Again, thirty years later, he returned to this house in his short story, 'The House Surgeon,' in which two sisters cannot come to terms with the suicide of a third sister, and brood upon the tragedy day and night until their thoughts saturate every room of the house.
Many years ago, I had
a similar experience in a house in Dehra Dun, in which an elderly English couple had died from neglect and starvation. In 1947, when many European residents were leaving the town and emigrating to the UK, this poverty-stricken old couple, sick and friendless, had been forgotten. Too ill to go out for food or medicine, they had died in their beds, where they were discovered several days later by the landlord's munshi.

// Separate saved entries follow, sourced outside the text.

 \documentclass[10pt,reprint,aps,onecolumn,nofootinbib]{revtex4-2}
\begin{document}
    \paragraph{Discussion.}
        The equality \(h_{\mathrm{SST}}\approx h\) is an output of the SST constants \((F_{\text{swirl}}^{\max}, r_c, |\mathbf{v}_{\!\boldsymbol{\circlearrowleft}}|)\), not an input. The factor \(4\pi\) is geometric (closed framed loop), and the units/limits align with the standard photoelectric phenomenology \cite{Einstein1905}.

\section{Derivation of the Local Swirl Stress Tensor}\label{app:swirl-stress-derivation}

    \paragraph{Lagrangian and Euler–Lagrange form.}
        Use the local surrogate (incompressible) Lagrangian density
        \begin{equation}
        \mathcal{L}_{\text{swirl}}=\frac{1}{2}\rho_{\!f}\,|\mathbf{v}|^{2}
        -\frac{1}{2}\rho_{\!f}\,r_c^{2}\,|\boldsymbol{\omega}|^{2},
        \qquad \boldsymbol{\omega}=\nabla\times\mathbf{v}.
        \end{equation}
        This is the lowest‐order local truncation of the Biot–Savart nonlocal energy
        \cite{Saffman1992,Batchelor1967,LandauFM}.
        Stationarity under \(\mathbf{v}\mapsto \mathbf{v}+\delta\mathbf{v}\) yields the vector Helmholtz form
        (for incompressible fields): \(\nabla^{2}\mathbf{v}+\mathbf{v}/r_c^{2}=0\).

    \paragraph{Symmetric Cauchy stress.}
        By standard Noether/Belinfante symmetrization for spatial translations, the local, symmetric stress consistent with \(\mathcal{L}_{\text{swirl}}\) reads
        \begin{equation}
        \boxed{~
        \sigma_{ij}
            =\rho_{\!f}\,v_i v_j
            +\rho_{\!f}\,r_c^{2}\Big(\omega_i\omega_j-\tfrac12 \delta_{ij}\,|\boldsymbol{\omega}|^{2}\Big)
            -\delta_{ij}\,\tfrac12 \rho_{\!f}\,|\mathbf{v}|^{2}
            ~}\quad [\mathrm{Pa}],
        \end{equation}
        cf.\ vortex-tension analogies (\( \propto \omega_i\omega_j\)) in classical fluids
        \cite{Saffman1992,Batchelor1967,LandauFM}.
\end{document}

The house stood empty for several years. No one wanted to live in it. As a young man, I would sometimes roam about the neglected grounds or explore the cold, bare rooms, now stripped of furniture, doorless and windowless, and I would be assailed by a feeling of deep gloom and depression. Of course I knew what had happened there, and that may have contributed to the effect the place had on me. But when I took a friend, Jai Shankar, through the house, he told me he felt quite sick with apprehension and fear. 'Ruskin, why have you brought me to this awful house?' he said. 'I'm sure it's haunted.' And only then did I tell him about the tragedy that had taken place within its walls.
Today, the house is used as a government office. No one lives in it at night except for a Gurkha chowkidar, a man of strong nerves who sleeps in the back verandah. The atmosphere of the place doesn't bother him, but he does hear strange sounds in the night. 'Like someone crawling about on the floor above,' he tells me. 'And someone groaning. These old houses are noisy places...'
A morgue is not a noisy place, as a rule. And for a morgue attendant, corpses are silent companions.
Old Mr Jacob, who lives just behind the cottage, was once a morgue attendant for the local mission hospital. In those days it was situated at Sunny Bank, about a hundred metres up the hill from here. One of the outhouses served as the morgue: Mr Jacob begs me not to identify it.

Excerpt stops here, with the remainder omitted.